→ **Exercise details**: Without the pictures, reproduce the records that follow exactly.

(Collected data)
=== Section Start ===

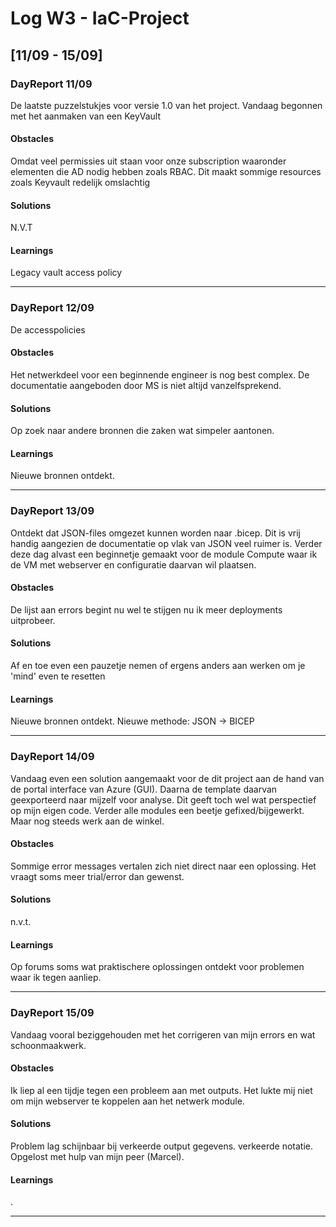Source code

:# Log W3 - IaC-Project
## [11/09 - 15/09]

### DayReport 11/09
De laatste puzzelstukjes voor versie 1.0 van het project.
Vandaag begonnen met het aanmaken van een KeyVault

#### Obstacles
Omdat veel permissies uit staan voor onze subscription waaronder elementen die AD nodig hebben zoals RBAC. Dit maakt sommige resources zoals Keyvault redelijk omslachtig

#### Solutions
N.V.T

#### Learnings
Legacy vault access policy

-----------------------------------------------------------

### DayReport 12/09
De accesspolicies 


#### Obstacles
Het netwerkdeel voor een beginnende engineer is nog best complex. De documentatie aangeboden door MS is niet altijd vanzelfsprekend.


#### Solutions
Op zoek naar andere bronnen die zaken wat simpeler aantonen.

#### Learnings
Nieuwe bronnen ontdekt.

-----------------------------------------------------------

### DayReport 13/09
Ontdekt dat JSON-files omgezet kunnen worden naar .bicep. Dit is vrij handig aangezien de documentatie op vlak van JSON veel ruimer is.
Verder deze dag alvast een beginnetje gemaakt voor de module Compute waar ik de VM met webserver en configuratie daarvan wil plaatsen.

#### Obstacles
De lijst aan errors begint nu wel te stijgen nu ik meer deployments uitprobeer.

#### Solutions
Af en toe even een pauzetje nemen of ergens anders aan werken om je 'mind' even te resetten

#### Learnings
Nieuwe bronnen ontdekt.
Nieuwe methode: JSON -> BICEP

-------------------------------------------------------------

### DayReport 14/09
Vandaag even een solution aangemaakt voor de dit project aan de hand van de portal interface van Azure (GUI).
Daarna de template daarvan geexporteerd naar mijzelf voor analyse. Dit geeft toch wel wat perspectief op mijn eigen code.
Verder alle modules een beetje gefixed/bijgewerkt. Maar nog steeds werk aan de winkel.

#### Obstacles
Sommige error messages vertalen zich niet direct naar een oplossing. Het vraagt soms meer trial/error dan gewenst.

#### Solutions
n.v.t.

#### Learnings
Op forums soms wat praktischere oplossingen ontdekt voor problemen waar ik tegen aanliep.

-----------------------------------------------------------------------------

### DayReport 15/09
Vandaag vooral beziggehouden met het corrigeren van mijn errors en wat schoonmaakwerk.

#### Obstacles
Ik liep al een tijdje tegen een probleem aan met outputs. Het lukte mij niet om mijn webserver te koppelen aan het netwerk module. 

#### Solutions
Problem lag schijnbaar bij verkeerde output gegevens. verkeerde notatie. Opgelost met hulp van mijn peer (Marcel).


#### Learnings
.

-------------------------------------------------------------------------------------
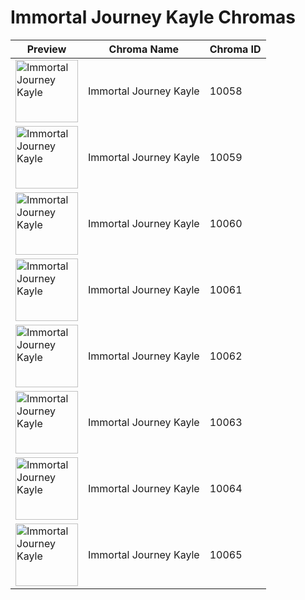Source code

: # Immortal Journey Kayle Chromas

| Preview | Chroma Name | Chroma ID |
|---|---|---|
| <img src='https://raw.communitydragon.org/latest/plugins/rcp-be-lol-game-data/global/default/v1/champion-chroma-images/10/10058.png' alt='Immortal Journey Kayle' width='100'> | Immortal Journey Kayle | 10058 |
| <img src='https://raw.communitydragon.org/latest/plugins/rcp-be-lol-game-data/global/default/v1/champion-chroma-images/10/10059.png' alt='Immortal Journey Kayle' width='100'> | Immortal Journey Kayle | 10059 |
| <img src='https://raw.communitydragon.org/latest/plugins/rcp-be-lol-game-data/global/default/v1/champion-chroma-images/10/10060.png' alt='Immortal Journey Kayle' width='100'> | Immortal Journey Kayle | 10060 |
| <img src='https://raw.communitydragon.org/latest/plugins/rcp-be-lol-game-data/global/default/v1/champion-chroma-images/10/10061.png' alt='Immortal Journey Kayle' width='100'> | Immortal Journey Kayle | 10061 |
| <img src='https://raw.communitydragon.org/latest/plugins/rcp-be-lol-game-data/global/default/v1/champion-chroma-images/10/10062.png' alt='Immortal Journey Kayle' width='100'> | Immortal Journey Kayle | 10062 |
| <img src='https://raw.communitydragon.org/latest/plugins/rcp-be-lol-game-data/global/default/v1/champion-chroma-images/10/10063.png' alt='Immortal Journey Kayle' width='100'> | Immortal Journey Kayle | 10063 |
| <img src='https://raw.communitydragon.org/latest/plugins/rcp-be-lol-game-data/global/default/v1/champion-chroma-images/10/10064.png' alt='Immortal Journey Kayle' width='100'> | Immortal Journey Kayle | 10064 |
| <img src='https://raw.communitydragon.org/latest/plugins/rcp-be-lol-game-data/global/default/v1/champion-chroma-images/10/10065.png' alt='Immortal Journey Kayle' width='100'> | Immortal Journey Kayle | 10065 |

=== Section End ===

→ **Response area**:
Source code

:# Log W3 - IaC-Project
## [11/09 - 15/09]

### DayReport 11/09
De laatste puzzelstukjes voor versie 1.0 van het project.
Vandaag begonnen met het aanmaken van een KeyVault

#### Obstacles
Omdat veel permissies uit staan voor onze subscription waaronder elementen die AD nodig hebben zoals RBAC. Dit maakt sommige resources zoals Keyvault redelijk omslachtig

#### Solutions
N.V.T

#### Learnings
Legacy vault access policy

-----------------------------------------------------------

### DayReport 12/09
De accesspolicies 


#### Obstacles
Het netwerkdeel voor een beginnende engineer is nog best complex. De documentatie aangeboden door MS is niet altijd vanzelfsprekend.


#### Solutions
Op zoek naar andere bronnen die zaken wat simpeler aantonen.

#### Learnings
Nieuwe bronnen ontdekt.

-----------------------------------------------------------

### DayReport 13/09
Ontdekt dat JSON-files omgezet kunnen worden naar .bicep. Dit is vrij handig aangezien de documentatie op vlak van JSON veel ruimer is.
Verder deze dag alvast een beginnetje gemaakt voor de module Compute waar ik de VM met webserver en configuratie daarvan wil plaatsen.

#### Obstacles
De lijst aan errors begint nu wel te stijgen nu ik meer deployments uitprobeer.

#### Solutions
Af en toe even een pauzetje nemen of ergens anders aan werken om je 'mind' even te resetten

#### Learnings
Nieuwe bronnen ontdekt.
Nieuwe methode: JSON -> BICEP

-------------------------------------------------------------

### DayReport 14/09
Vandaag even een solution aangemaakt voor de dit project aan de hand van de portal interface van Azure (GUI).
Daarna de template daarvan geexporteerd naar mijzelf voor analyse. Dit geeft toch wel wat perspectief op mijn eigen code.
Verder alle modules een beetje gefixed/bijgewerkt. Maar nog steeds werk aan de winkel.

#### Obstacles
Sommige error messages vertalen zich niet direct naar een oplossing. Het vraagt soms meer trial/error dan gewenst.

#### Solutions
n.v.t.

#### Learnings
Op forums soms wat praktischere oplossingen ontdekt voor problemen waar ik tegen aanliep.

-----------------------------------------------------------------------------

### DayReport 15/09
Vandaag vooral beziggehouden met het corrigeren van mijn errors en wat schoonmaakwerk.

#### Obstacles
Ik liep al een tijdje tegen een probleem aan met outputs. Het lukte mij niet om mijn webserver te koppelen aan het netwerk module. 

#### Solutions
Problem lag schijnbaar bij verkeerde output gegevens. verkeerde notatie. Opgelost met hulp van mijn peer (Marcel).


#### Learnings
.

-------------------------------------------------------------------------------------
Source code

: # Immortal Journey Kayle Chromas

| Preview | Chroma Name | Chroma ID |
|---|---|---|
| <img src='https://raw.communitydragon.org/latest/plugins/rcp-be-lol-game-data/global/default/v1/champion-chroma-images/10/10058.png' alt='Immortal Journey Kayle' width='100'> | Immortal Journey Kayle | 10058 |
| <img src='https://raw.communitydragon.org/latest/plugins/rcp-be-lol-game-data/global/default/v1/champion-chroma-images/10/10059.png' alt='Immortal Journey Kayle' width='100'> | Immortal Journey Kayle | 10059 |
| <img src='https://raw.communitydragon.org/latest/plugins/rcp-be-lol-game-data/global/default/v1/champion-chroma-images/10/10060.png' alt='Immortal Journey Kayle' width='100'> | Immortal Journey Kayle | 10060 |
| <img src='https://raw.communitydragon.org/latest/plugins/rcp-be-lol-game-data/global/default/v1/champion-chroma-images/10/10061.png' alt='Immortal Journey Kayle' width='100'> | Immortal Journey Kayle | 10061 |
| <img src='https://raw.communitydragon.org/latest/plugins/rcp-be-lol-game-data/global/default/v1/champion-chroma-images/10/10062.png' alt='Immortal Journey Kayle' width='100'> | Immortal Journey Kayle | 10062 |
| <img src='https://raw.communitydragon.org/latest/plugins/rcp-be-lol-game-data/global/default/v1/champion-chroma-images/10/10063.png' alt='Immortal Journey Kayle' width='100'> | Immortal Journey Kayle | 10063 |
| <img src='https://raw.communitydragon.org/latest/plugins/rcp-be-lol-game-data/global/default/v1/champion-chroma-images/10/10064.png' alt='Immortal Journey Kayle' width='100'> | Immortal Journey Kayle | 10064 |
| <img src='https://raw.communitydragon.org/latest/plugins/rcp-be-lol-game-data/global/default/v1/champion-chroma-images/10/10065.png' alt='Immortal Journey Kayle' width='100'> | Immortal Journey Kayle | 10065 |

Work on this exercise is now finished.